While many city folk heaved a sigh of relief when the province moved to protect fast-disappearing rural vistas on the Oak Ridges Moraine and greenbelt, they probably didn't realize how many stupid planning decisions were still in the offing.
The latest concerns York Region's bid to expand the Big Pipe sewer system on 19th Avenue in Richmond Hill. While officials claim the sewer's location will not predetermine where development happens, enviro groups suspect the pipe will facilitate a rash of homebuilding on a swathe of untouched farmland on the Oak Ridges Moraine between Yonge and Leslie.

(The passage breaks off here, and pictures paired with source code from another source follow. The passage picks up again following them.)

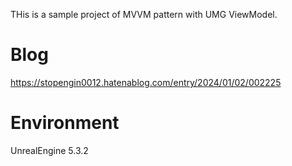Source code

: THis is a sample project of MVVM pattern with UMG ViewModel. 

# Blog
https://stopengin0012.hatenablog.com/entry/2024/01/02/002225

# Environment
UnrealEngine 5.3.2


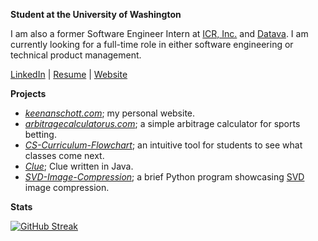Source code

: **Student at the University of Washington**

I am also a former Software Engineer Intern at [ICR, Inc.](https://www.icr-team.com/) and [Datava](https://datava.com/). I am currently looking for a full-time role in either software engineering or technical product management.

[LinkedIn](https://www.linkedin.com/in/keenanschott) | [Resume](https://keenanschott.com/portfolio/resume.pdf) | [Website](https://keenanschott.com)

**Projects**
- *[keenanschott.com](https://github.com/keenanschott/keenanschott.com)*; my personal website.
- *[arbitragecalculatorus.com](https://github.com/keenanschott/arbitragecalculatorus.com)*; a simple arbitrage calculator for sports betting.
- *[CS-Curriculum-Flowchart](https://github.com/keenanschott/CS-Curriculum-Flowchart)*; an intuitive tool for students to see what classes come next.
- *[Clue](https://github.com/keenanschott/Clue)*; Clue written in Java.
- *[SVD-Image-Compression](https://github.com/keenanschott/SVD-Image-Compression)*; a brief Python program showcasing [SVD](https://en.wikipedia.org/wiki/Singular_value_decomposition) image compression.

**Stats**

[![GitHub Streak](https://streak-stats.demolab.com?user=keenanschott&theme=dark&border_radius=3&mode=weekly)](https://git.io/streak-stats)
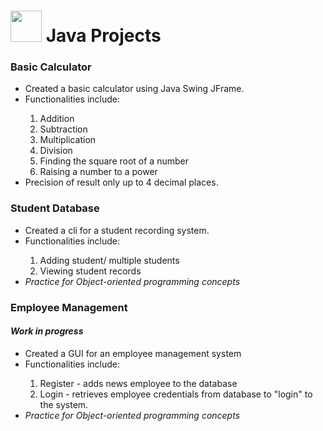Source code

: <h1>
  <img src="https://www.itprotoday.com/sites/itprotoday.com/files/styles/article_featured_retina/public/java-logo.gif?itok=uRcaI6LK"
       width="50 height="25"/>
  Java Projects
</h1>

<h3>Basic Calculator</h3>
<p>
  <ul>
    <li>Created a basic calculator using Java Swing JFrame.</li>
    <li>Functionalities include: </li>
      <ol>
        <li>Addition</li>
        <li>Subtraction</li>
        <li>Multiplication</li>
        <li>Division</li>
        <li>Finding the square root of a number</li>
        <li>Raising a number to a power</li>
      </ol>
    <li>Precision of result only up to 4 decimal places.</li>
  </ul>
</p>

<h3>Student Database</h3>
<p>
  <ul>
    <li>Created a cli for a student recording system.</li>
    <li>Functionalities include:</li>
      <ol>
        <li>Adding student/ multiple students</li>
        <li>Viewing student records</li>
      </ol>
    <li><i>Practice for Object-oriented programming concepts</i></li>
  </ul>
</p>

<h3>Employee Management</h3>
<h4><i>Work in progress</i></h4>
<p>
  <ul>
    <li>Created a GUI for an employee management system</li>
    <li>Functionalities include:</li>
      <ol>
        <li>Register - adds news employee to the database</li>
        <li>Login - retrieves employee credentials from database to "login" to the system.</li>
      </ol>
    <li><i>Practice for Object-oriented programming concepts</i></li>
  </ul>
</p>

Fortunately, the route of the pipe is not a done deal. The provincial ministry of the environment must first conclude that the region, which is set to submit its plans next week, has properly carried out its mandated peer review process. Critics aren't holding their breath. "The whole process (of selecting a route) has been a sham from the start," says Carrie Hoffelner of Richmond Hill ACT Now!
Indeed, residents were infuriated by the region's selection of Craig Mather as the head of the peer review team. As the former CAO of the Toronto and Region Conservation Authority, his credentials were not the issue. Rather, his appointment may involve a conflict of interest, since his wife, Nancy Mather, is a vice-president with Stantec Consulting. Mather has been hired by Metrus Developments Inc. to draw up the master environmental plan for Gormley West, part of the area that activists are worried about. But she is also doing consulting work on a servicing plan - yes, servicing means sewer pipes - for another developer along 19th Avenue.

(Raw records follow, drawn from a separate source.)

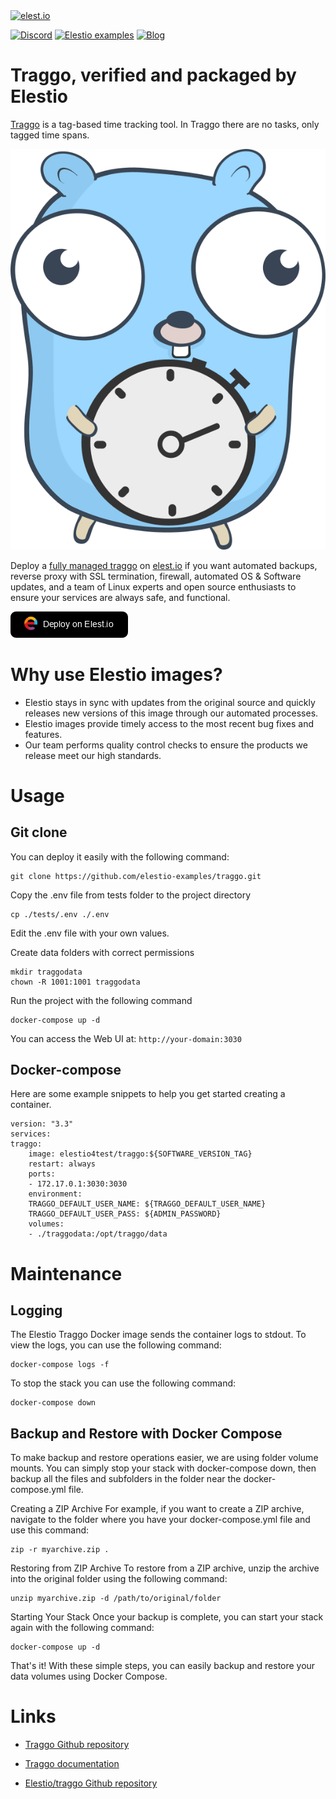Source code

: <a href="https://elest.io">
  <img src="https://elest.io/images/elestio.svg" alt="elest.io" width="150" height="75">
</a>

[![Discord](https://img.shields.io/static/v1.svg?logo=discord&color=f78A38&labelColor=083468&logoColor=ffffff&style=for-the-badge&label=Discord&message=community)](https://discord.gg/4T4JGaMYrD "Get instant assistance and engage in live discussions with both the community and team through our chat feature.")
[![Elestio examples](https://img.shields.io/static/v1.svg?logo=github&color=f78A38&labelColor=083468&logoColor=ffffff&style=for-the-badge&label=github&message=open%20source)](https://github.com/elestio-examples "Access the source code for all our repositories by viewing them.")
[![Blog](https://img.shields.io/static/v1.svg?color=f78A38&labelColor=083468&logoColor=ffffff&style=for-the-badge&label=elest.io&message=Blog)](https://blog.elest.io "Latest news about elestio, open source software, and DevOps techniques.")

# Traggo, verified and packaged by Elestio

[Traggo](https://github.com/traggo/server) is a tag-based time tracking tool. In Traggo there are no tasks, only tagged time spans.

<img src="https://github.com/elestio-examples/traggo/raw/main/traggo.png" alt="traggo" width="800">

Deploy a <a target="_blank" href="https://elest.io/open-source/traggo">fully managed traggo</a> on <a target="_blank" href="https://elest.io/">elest.io</a> if you want automated backups, reverse proxy with SSL termination, firewall, automated OS & Software updates, and a team of Linux experts and open source enthusiasts to ensure your services are always safe, and functional.

[![deploy](https://github.com/elestio-examples/traggo/raw/main/deploy-on-elestio.png)](https://dash.elest.io/deploy?source=cicd&social=dockerCompose&url=https://github.com/elestio-examples/traggo)

# Why use Elestio images?

- Elestio stays in sync with updates from the original source and quickly releases new versions of this image through our automated processes.
- Elestio images provide timely access to the most recent bug fixes and features.
- Our team performs quality control checks to ensure the products we release meet our high standards.

# Usage

## Git clone

You can deploy it easily with the following command:

    git clone https://github.com/elestio-examples/traggo.git

Copy the .env file from tests folder to the project directory

    cp ./tests/.env ./.env

Edit the .env file with your own values.

Create data folders with correct permissions

    mkdir traggodata
    chown -R 1001:1001 traggodata

Run the project with the following command

    docker-compose up -d

You can access the Web UI at: `http://your-domain:3030`

## Docker-compose

Here are some example snippets to help you get started creating a container.

    version: "3.3"
    services:
    traggo:
        image: elestio4test/traggo:${SOFTWARE_VERSION_TAG}
        restart: always
        ports:
        - 172.17.0.1:3030:3030
        environment:
        TRAGGO_DEFAULT_USER_NAME: ${TRAGGO_DEFAULT_USER_NAME}
        TRAGGO_DEFAULT_USER_PASS: ${ADMIN_PASSWORD}
        volumes:
        - ./traggodata:/opt/traggo/data


# Maintenance

## Logging

The Elestio Traggo Docker image sends the container logs to stdout. To view the logs, you can use the following command:

    docker-compose logs -f

To stop the stack you can use the following command:

    docker-compose down

## Backup and Restore with Docker Compose

To make backup and restore operations easier, we are using folder volume mounts. You can simply stop your stack with docker-compose down, then backup all the files and subfolders in the folder near the docker-compose.yml file.

Creating a ZIP Archive
For example, if you want to create a ZIP archive, navigate to the folder where you have your docker-compose.yml file and use this command:

    zip -r myarchive.zip .

Restoring from ZIP Archive
To restore from a ZIP archive, unzip the archive into the original folder using the following command:

    unzip myarchive.zip -d /path/to/original/folder

Starting Your Stack
Once your backup is complete, you can start your stack again with the following command:

    docker-compose up -d

That's it! With these simple steps, you can easily backup and restore your data volumes using Docker Compose.

# Links

- <a target="_blank" href="https://github.com/traggo/server">Traggo Github repository</a>

- <a target="_blank" href="https://traggo.net/">Traggo documentation</a>

- <a target="_blank" href="https://github.com/elestio-examples/traggo">Elestio/traggo Github repository</a>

Residents' concerns were reinforced when Craig Mather chose Dr. Ken Howard to review the region's hydrogeological data. Howard was an expert witness hired by the development industry to testify at the OMB hearing in 2000 that decided the fate of 10,000 homes on the moraine.
Craig Mather could not be reached for comment, nor would Nancy Mather provide me with a number where he could be reached. But she says, "The notion of a conflict of interest is ludicrous. My husband only appoints the technical staff. He doesn't review the data himself."

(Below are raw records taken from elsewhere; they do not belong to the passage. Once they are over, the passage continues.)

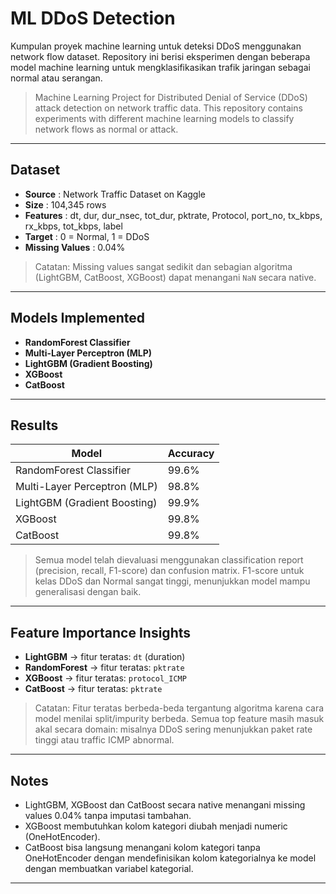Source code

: # ML DDoS Detection

Kumpulan proyek machine learning untuk deteksi DDoS menggunakan network flow dataset. Repository ini berisi eksperimen dengan beberapa model machine learning untuk mengklasifikasikan trafik jaringan sebagai normal atau serangan.

> Machine Learning Project for Distributed Denial of Service (DDoS) attack detection on network traffic data. This repository contains experiments with different machine learning models to classify network flows as normal or attack.

---

## Dataset

- **Source**          : Network Traffic Dataset on Kaggle  
- **Size**            : 104,345 rows  
- **Features**        : dt, dur, dur_nsec, tot_dur, pktrate, Protocol, port_no, tx_kbps, rx_kbps, tot_kbps, label  
- **Target**          : 0 = Normal, 1 = DDoS  
- **Missing Values**  : 0.04%  

> Catatan: Missing values sangat sedikit dan sebagian algoritma (LightGBM, CatBoost, XGBoost) dapat menangani `NaN` secara native.

---

## Models Implemented

- **RandomForest Classifier**  
- **Multi-Layer Perceptron (MLP)**  
- **LightGBM (Gradient Boosting)**  
- **XGBoost**
- **CatBoost**

---

## Results

| Model                         | Accuracy |
|-------------------------------|--------- |
| RandomForest Classifier       | 99.6%    |
| Multi-Layer Perceptron (MLP)  | 98.8%    |
| LightGBM (Gradient Boosting)  | 99.9%    |
| XGBoost                       | 99.8%    |
| CatBoost                      | 99.8%    |

> Semua model telah dievaluasi menggunakan classification report (precision, recall, F1-score) dan confusion matrix. F1-score untuk kelas DDoS dan Normal sangat tinggi, menunjukkan model mampu generalisasi dengan baik.

---

## Feature Importance Insights

- **LightGBM** → fitur teratas: `dt` (duration)  
- **RandomForest** → fitur teratas: `pktrate`  
- **XGBoost** → fitur teratas: `protocol_ICMP`
- **CatBoost** → fitur teratas: `pktrate`

> Catatan: Fitur teratas berbeda-beda tergantung algoritma karena cara model menilai split/impurity berbeda. Semua top feature masih masuk akal secara domain: misalnya DDoS sering menunjukkan paket rate tinggi atau traffic ICMP abnormal.

---

## Notes

- LightGBM, XGBoost dan CatBoost secara native menangani missing values 0.04% tanpa imputasi tambahan.  
- XGBoost membutuhkan kolom kategori diubah menjadi numeric (OneHotEncoder).  
- CatBoost bisa langsung menangani kolom kategori tanpa OneHotEncoder dengan mendefinisikan kolom kategorialnya ke model dengan membuatkan variabel kategorial.  

---

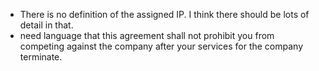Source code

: - There is no definition of the assigned IP.    I think there should be lots of detail in that. 
- need language that this agreement shall not prohibit you from competing against the company after your services for the  company terminate.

Critics contend that the pipe will pave the way for sprawl north of 19th for the next 30 years. One would be hard-pressed to find a case where the Ontario Municipal Board (OMB) has turned down residential development in an area where sewer capacity was already present. Fuelling concerns is the fact Metrus's 1,450-home project for Gormley West is currently before the OMB. (The company is co-owned by development heavy Fred DeGasperis.)
At a public meeting last November, Richmond Hill opposed the project, stating that the development was a decade premature because of a lack of infrastructure in the area. The town ordered its lawyer to file a motion to reject the development. But within two weeks its position had completely changed. The town, the region and Metrus are now working on a secondary plan for Gormley West lands.
Bruce Fisher, a project manager with Metrus, brushes aside any suggestion that the location of the pipe and the development of the West Gormley lands are connected. "Those lands have already been approved for development by the province. They are a done deal. The OMB hearing is just to work out the details."
Fisher is referring to the Gormley lands' designation as a "settlement" area under the Oak Ridges Moraine Conservation Act. Despite the provincial designation, though, there is nothing in the act to prevent Richmond Hill from stopping the development.
It would appear, however, that development interests are more important in Richmond Hill than sound planning. The province must step in to protect the integrity of the Oak Ridges Moraine Act.